ATTENTION AU SYNDROME DU TITANIC

Une entreprise est une collection d’icebergs
Comme je l’indiquais hier, il est difficile de savoir qui on est vraiment et qu’elle est la limite et le lien entre le « je » que nous ressentons être, et le « il » que les autres voient agir.
Qu’en est-il pour une entreprise ?
Tout d’abord, comme elle est elle-même une collection d’individus, elle est donc la réunion d’identités incertaines et fluctuantes.
Bien plus, cet ensemble d’individus s’inscrit dans une culture et des systèmes qui sont à l’intersection de l’histoire de l’entreprise, de sa situation actuelle et de la volonté de ses dirigeants.
C’est ce qui m’avait amené à écrire dans les Mers de l’incertitude : « Si, comme c’est le cas dans une entreprise, le processus de décision est collectif1, les incertitudes existant sur une décision individuelle sont considérablement amplifiées : qui a participé, participe ou participera à la décision ? Faut-il se limiter au périmètre stricto sensu de l’entreprise, ou prendre en compte ceux qui, dans son environnement, peuvent intervenir ? Quels sont les impacts de l’histoire et de la culture collectives ? Quels sont les langages de chacun ? Y a-t-il un langage commun ?… »
Et dire que certains voudraient diriger en appliquant des modèles tout faits, en remplissant des tableurs excel et en dessinant des organigrammes détaillés…
Dans ce cas, ils sont certains de tomber dans le syndrome du Titanic  et de couler vu le nombre d’icebergs qui les entourent !

(1) Même quand la décision finale ne repose que sur une personne, elle a été préparée et orientée par le travail des autres. Sans parler du cas, où l’on est face à une décision « anonyme » : l’entreprise est dans l’incapacité de retrouver qui a pris une décision, et donc a fortiori comment.

29 juil. 2010

IL FAUT POURTANT SAVOIR SORTIR DE SON LANDAU

Se mettre à marcher n'est pas une décision raisonnable

« A neuf mois, dans son landau, il est le roi. Tout serait parfait, si l'on n'attendait pas qu'il se mette à marcher.
Comme ce n'est pas une décision anodine, il s'est lancé dans une étude approfondie :
- Les premières semaines, il ne maîtrisera pas son équilibre.

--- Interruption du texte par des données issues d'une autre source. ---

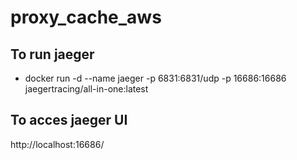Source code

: # proxy_cache_aws

## To run jaeger
- docker run -d --name jaeger -p 6831:6831/udp -p 16686:16686 jaegertracing/all-in-one:latest

## To acces jaeger UI
http://localhost:16686/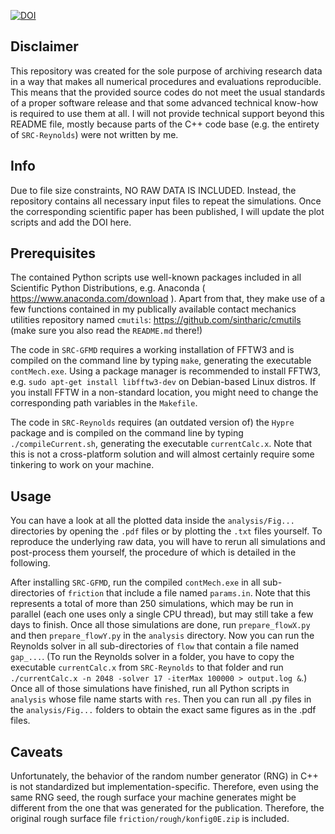 [![DOI](https://zenodo.org/badge/666365140.svg)](https://zenodo.org/badge/latestdoi/666365140)

Disclaimer
----------

This repository was created for the sole purpose of archiving research data in a way that makes all numerical procedures and evaluations reproducible.
This means that the provided source codes do not meet the usual standards of a proper software release and that some advanced technical know-how is required to use them at all. 
I will not provide technical support beyond this README file, mostly because parts of the C++ code base (e.g. the entirety of `SRC-Reynolds`) were not written by me.



Info
----

Due to file size constraints, NO RAW DATA IS INCLUDED. 
Instead, the repository contains all necessary input files to repeat the simulations.
Once the corresponding scientific paper has been published, I will update the plot scripts and add the DOI here. 



Prerequisites
-------------

The contained Python scripts use well-known packages included in all Scientific Python Distributions, e.g. Anaconda ( https://www.anaconda.com/download ).
Apart from that, they make use of a few functions contained in my publically available contact mechanics utilities repository named `cmutils`:
https://github.com/sintharic/cmutils (make sure you also read the `README.md` there!)

The code in `SRC-GFMD` requires a working installation of FFTW3 and is compiled on the command line by typing `make`, generating the executable `contMech.exe`.
Using a package manager is recommended to install FFTW3, e.g. `sudo apt-get install libfftw3-dev` on Debian-based Linux distros. 
If you install FFTW in a non-standard location, you might need to change the corresponding path variables in the `Makefile`.

The code in `SRC-Reynolds` requires (an outdated version of) the `Hypre` package and is compiled on the command line by typing `./compileCurrent.sh`, generating the executable `currentCalc.x`.
Note that this is not a cross-platform solution and will almost certainly require some tinkering to work on your machine.



Usage
-----

You can have a look at all the plotted data inside the `analysis/Fig...` directories by opening the `.pdf` files or by plotting the `.txt` files yourself.
To reproduce the underlying raw data, you will have to rerun all simulations and post-process them yourself, the procedure of which is detailed in the following.

After installing `SRC-GFMD`, run the compiled `contMech.exe` in all sub-directories of `friction` that include a file named `params.in`.
Note that this represents a total of more than 250 simulations, which may be run in parallel (each one uses only a single CPU thread), but may still take a few days to finish.
Once all those simulations are done, run `prepare_flowX.py` and then `prepare_flowY.py` in the `analysis` directory.
Now you can run the Reynolds solver in all sub-directories of `flow` that contain a file named `gap_...`.
(To run the Reynolds solver in a folder, you have to copy the executable `currentCalc.x` from `SRC-Reynolds` to that folder and run `./currentCalc.x -n 2048 -solver 17 -iterMax 100000 > output.log &`.)
Once all of those simulations have finished, run all Python scripts in `analysis` whose file name starts with `res`. 
Then you can run all .py files in the `analysis/Fig...` folders to obtain the exact same figures as in the .pdf files.



Caveats
-------

Unfortunately, the behavior of the random number generator (RNG) in C++ is not standardized but implementation-specific. 
Therefore, even using the same RNG seed, the rough surface your machine generates might be different from the one that was generated for the publication.
Therefore, the original rough surface file `friction/rough/konfig0E.zip` is included.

Or tomber fait mal.
- Ensuite, il aura à affronter des interdits multiples. Pourquoi marcher si l'on ne peut pas reconfigurer l'installation informatique de Papa ?
- Enfin, il devra sortir dans le monde extérieur, un monde hostile où il fait, tour à tour, froid ou chaud, où traverser une rue est un challenge, où des écoles vous attendent.
Son choix est fait : il restera dans ce landau. (…)
Est-il raisonnable de se mettre à marcher quand on voit tous les périls auxquels on aura à faire face ? Pourtant, il va bien falloir le faire, non ? On ne peut pas rester immobile, tétanisé dans son landau.
De même, au moment d'évaluer une stratégie, il faut développer suffisamment de paranoïa pour identifier les ruptures majeures improbables, mais il faut ensuite savoir se décider à agir et choisir les risques que l'on va accepter de courir. »(1)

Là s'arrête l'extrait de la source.